Lines to return, exactly: from the line with "- [条件和循环](basi" to the line with "- [Cobra 实战](framework/cobra/cobra-in-practice.md)" in the entries below, both included.

### Exercise input:
++++++++++++++++++++

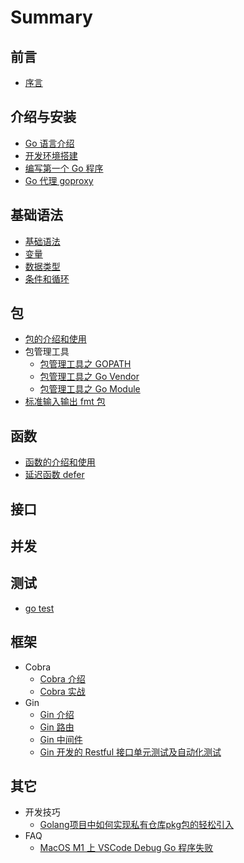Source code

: # Summary

## 前言

- [序言](README.md)

## 介绍与安装

- [Go 语言介绍](introduction/golang-introduce.md)
- [开发环境搭建](introduction/install.md)
- [编写第一个 Go 程序](introduction/first-golang-program.md)
- [Go 代理 goproxy](introduction/goproxy.md)

## 基础语法

- [基础语法](basics/basic-syntax.md)
- [变量](basics/variables.md)
- [数据类型](basics/data-types.md)
- [条件和循环](basics/conditions-and-loops.md)

## 包

- [包的介绍和使用](packages/packages.md)
- 包管理工具
  - [包管理工具之 GOPATH](packages/gopath.md)
  - [包管理工具之 Go Vendor](packages/govendor.md)
  - [包管理工具之 Go Module](packages/gomodule.md)
- [标准输入输出 fmt 包](packages/fmt-package.md)

## 函数

- [函数的介绍和使用](functions/functions.md)
- [延迟函数 defer](functions/defer.md)

## 接口

## 并发

## 测试

- [go test](test/go-test.md)

## 框架

- Cobra
  - [Cobra 介绍](framework/cobra/cobra.md)
  - [Cobra 实战](framework/cobra/cobra-in-practice.md)
- Gin
  - [Gin 介绍](framework/gin/gin.md)
  - [Gin 路由](framework/gin/gin-route.md)
  - [Gin 中间件](framework/gin/gin-middleware.md)
  - [Gin 开发的 Restful 接口单元测试及自动化测试](framework/gin/gin-restful-interface-unit-test.md)

## 其它

- 开发技巧
  - [Golang项目中如何实现私有仓库pkg包的轻松引入](skill/how-to-easily-introduce-private-pkg-packages-in-the-golang-project.md)
- FAQ
  - [MacOS M1 上 VSCode Debug Go 程序失败](faq/failed-to-debug-golang-code-with-vscode-on-mac-m1.md)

++++++++++++++++++++

### Answer space:
- [条件和循环](basics/conditions-and-loops.md)

## 包

- [包的介绍和使用](packages/packages.md)
- 包管理工具
  - [包管理工具之 GOPATH](packages/gopath.md)
  - [包管理工具之 Go Vendor](packages/govendor.md)
  - [包管理工具之 Go Module](packages/gomodule.md)
- [标准输入输出 fmt 包](packages/fmt-package.md)

## 函数

- [函数的介绍和使用](functions/functions.md)
- [延迟函数 defer](functions/defer.md)

## 接口

## 并发

## 测试

- [go test](test/go-test.md)

## 框架

- Cobra
  - [Cobra 介绍](framework/cobra/cobra.md)
  - [Cobra 实战](framework/cobra/cobra-in-practice.md)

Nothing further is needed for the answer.